(Beginning of AVAILABLE DATA)
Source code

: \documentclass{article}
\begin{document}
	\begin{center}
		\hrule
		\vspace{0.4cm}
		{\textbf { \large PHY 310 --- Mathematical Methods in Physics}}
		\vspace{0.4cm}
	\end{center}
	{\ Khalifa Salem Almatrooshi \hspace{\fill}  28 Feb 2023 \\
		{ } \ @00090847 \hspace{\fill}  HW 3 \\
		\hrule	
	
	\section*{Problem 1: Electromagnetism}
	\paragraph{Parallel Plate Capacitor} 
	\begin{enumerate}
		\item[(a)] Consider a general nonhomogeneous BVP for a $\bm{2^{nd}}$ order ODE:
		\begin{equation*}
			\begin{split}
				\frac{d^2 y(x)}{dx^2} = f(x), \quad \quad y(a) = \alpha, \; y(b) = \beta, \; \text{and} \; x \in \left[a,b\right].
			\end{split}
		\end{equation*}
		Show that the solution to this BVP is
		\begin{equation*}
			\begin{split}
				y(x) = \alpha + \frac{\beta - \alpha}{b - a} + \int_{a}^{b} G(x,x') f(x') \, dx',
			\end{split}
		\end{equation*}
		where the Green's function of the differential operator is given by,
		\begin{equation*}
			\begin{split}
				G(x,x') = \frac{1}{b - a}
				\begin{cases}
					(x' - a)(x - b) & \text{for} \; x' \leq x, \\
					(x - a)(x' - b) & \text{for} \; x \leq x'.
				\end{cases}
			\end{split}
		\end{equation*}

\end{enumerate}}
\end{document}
(End of AVAILABLE DATA)
WHAT TO WORK ON
Look back at the records above. Repeat all of them exactly.

RESPONSE TO THIS EXERCISE
Source code

: \documentclass{article}
\begin{document}
	\begin{center}
		\hrule
		\vspace{0.4cm}
		{\textbf { \large PHY 310 --- Mathematical Methods in Physics}}
		\vspace{0.4cm}
	\end{center}
	{\ Khalifa Salem Almatrooshi \hspace{\fill}  28 Feb 2023 \\
		{ } \ @00090847 \hspace{\fill}  HW 3 \\
		\hrule	
	
	\section*{Problem 1: Electromagnetism}
	\paragraph{Parallel Plate Capacitor} 
	\begin{enumerate}
		\item[(a)] Consider a general nonhomogeneous BVP for a $\bm{2^{nd}}$ order ODE:
		\begin{equation*}
			\begin{split}
				\frac{d^2 y(x)}{dx^2} = f(x), \quad \quad y(a) = \alpha, \; y(b) = \beta, \; \text{and} \; x \in \left[a,b\right].
			\end{split}
		\end{equation*}
		Show that the solution to this BVP is
		\begin{equation*}
			\begin{split}
				y(x) = \alpha + \frac{\beta - \alpha}{b - a} + \int_{a}^{b} G(x,x') f(x') \, dx',
			\end{split}
		\end{equation*}
		where the Green's function of the differential operator is given by,
		\begin{equation*}
			\begin{split}
				G(x,x') = \frac{1}{b - a}
				\begin{cases}
					(x' - a)(x - b) & \text{for} \; x' \leq x, \\
					(x - a)(x' - b) & \text{for} \; x \leq x'.
				\end{cases}
			\end{split}
		\end{equation*}

\end{enumerate}}
\end{document}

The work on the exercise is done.